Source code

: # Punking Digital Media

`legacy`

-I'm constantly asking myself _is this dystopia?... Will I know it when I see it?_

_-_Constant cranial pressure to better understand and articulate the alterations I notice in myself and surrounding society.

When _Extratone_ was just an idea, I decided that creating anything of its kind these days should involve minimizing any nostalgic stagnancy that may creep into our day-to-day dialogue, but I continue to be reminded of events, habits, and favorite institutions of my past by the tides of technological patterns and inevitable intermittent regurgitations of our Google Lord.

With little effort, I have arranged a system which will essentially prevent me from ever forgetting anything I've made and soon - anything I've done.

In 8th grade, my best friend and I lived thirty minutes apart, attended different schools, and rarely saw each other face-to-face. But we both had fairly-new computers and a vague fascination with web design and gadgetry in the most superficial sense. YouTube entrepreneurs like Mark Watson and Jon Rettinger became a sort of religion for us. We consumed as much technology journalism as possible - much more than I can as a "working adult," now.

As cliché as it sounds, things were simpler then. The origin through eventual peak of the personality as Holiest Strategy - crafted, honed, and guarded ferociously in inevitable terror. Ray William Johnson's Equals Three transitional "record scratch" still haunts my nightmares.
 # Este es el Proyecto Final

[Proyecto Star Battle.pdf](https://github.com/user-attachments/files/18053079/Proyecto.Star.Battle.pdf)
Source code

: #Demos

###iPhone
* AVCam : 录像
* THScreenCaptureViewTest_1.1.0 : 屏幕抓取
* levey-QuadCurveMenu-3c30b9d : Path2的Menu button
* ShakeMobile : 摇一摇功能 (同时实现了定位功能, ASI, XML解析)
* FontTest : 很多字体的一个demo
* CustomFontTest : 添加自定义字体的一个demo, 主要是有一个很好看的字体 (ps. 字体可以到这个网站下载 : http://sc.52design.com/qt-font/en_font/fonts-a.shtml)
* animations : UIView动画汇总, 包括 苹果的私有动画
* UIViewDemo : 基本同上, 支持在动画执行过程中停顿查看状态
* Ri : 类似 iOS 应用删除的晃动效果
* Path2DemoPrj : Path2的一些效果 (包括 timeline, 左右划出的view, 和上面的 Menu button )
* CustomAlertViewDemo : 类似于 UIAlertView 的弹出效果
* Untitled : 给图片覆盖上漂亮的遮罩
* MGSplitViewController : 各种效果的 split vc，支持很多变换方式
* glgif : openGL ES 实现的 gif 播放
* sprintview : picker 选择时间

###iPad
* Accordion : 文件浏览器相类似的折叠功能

*-*-*

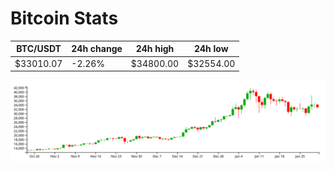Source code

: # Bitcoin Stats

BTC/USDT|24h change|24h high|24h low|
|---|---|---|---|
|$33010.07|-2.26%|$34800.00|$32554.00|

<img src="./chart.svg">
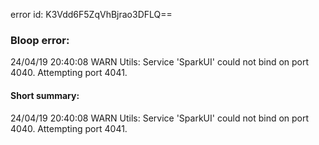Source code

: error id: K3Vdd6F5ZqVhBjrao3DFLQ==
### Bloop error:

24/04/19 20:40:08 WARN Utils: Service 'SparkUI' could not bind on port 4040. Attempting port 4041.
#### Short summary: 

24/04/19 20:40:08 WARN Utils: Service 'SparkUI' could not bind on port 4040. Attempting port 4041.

*-*-*

• [Exercise] From the listing above, output exactly the run of lines that starts with the line containing "When _Extratone_ was" and ends with the line containing "# Este es el Proyecto Final".

• [Solution]
When _Extratone_ was just an idea, I decided that creating anything of its kind these days should involve minimizing any nostalgic stagnancy that may creep into our day-to-day dialogue, but I continue to be reminded of events, habits, and favorite institutions of my past by the tides of technological patterns and inevitable intermittent regurgitations of our Google Lord.

With little effort, I have arranged a system which will essentially prevent me from ever forgetting anything I've made and soon - anything I've done.

In 8th grade, my best friend and I lived thirty minutes apart, attended different schools, and rarely saw each other face-to-face. But we both had fairly-new computers and a vague fascination with web design and gadgetry in the most superficial sense. YouTube entrepreneurs like Mark Watson and Jon Rettinger became a sort of religion for us. We consumed as much technology journalism as possible - much more than I can as a "working adult," now.

As cliché as it sounds, things were simpler then. The origin through eventual peak of the personality as Holiest Strategy - crafted, honed, and guarded ferociously in inevitable terror. Ray William Johnson's Equals Three transitional "record scratch" still haunts my nightmares.
 # Este es el Proyecto Final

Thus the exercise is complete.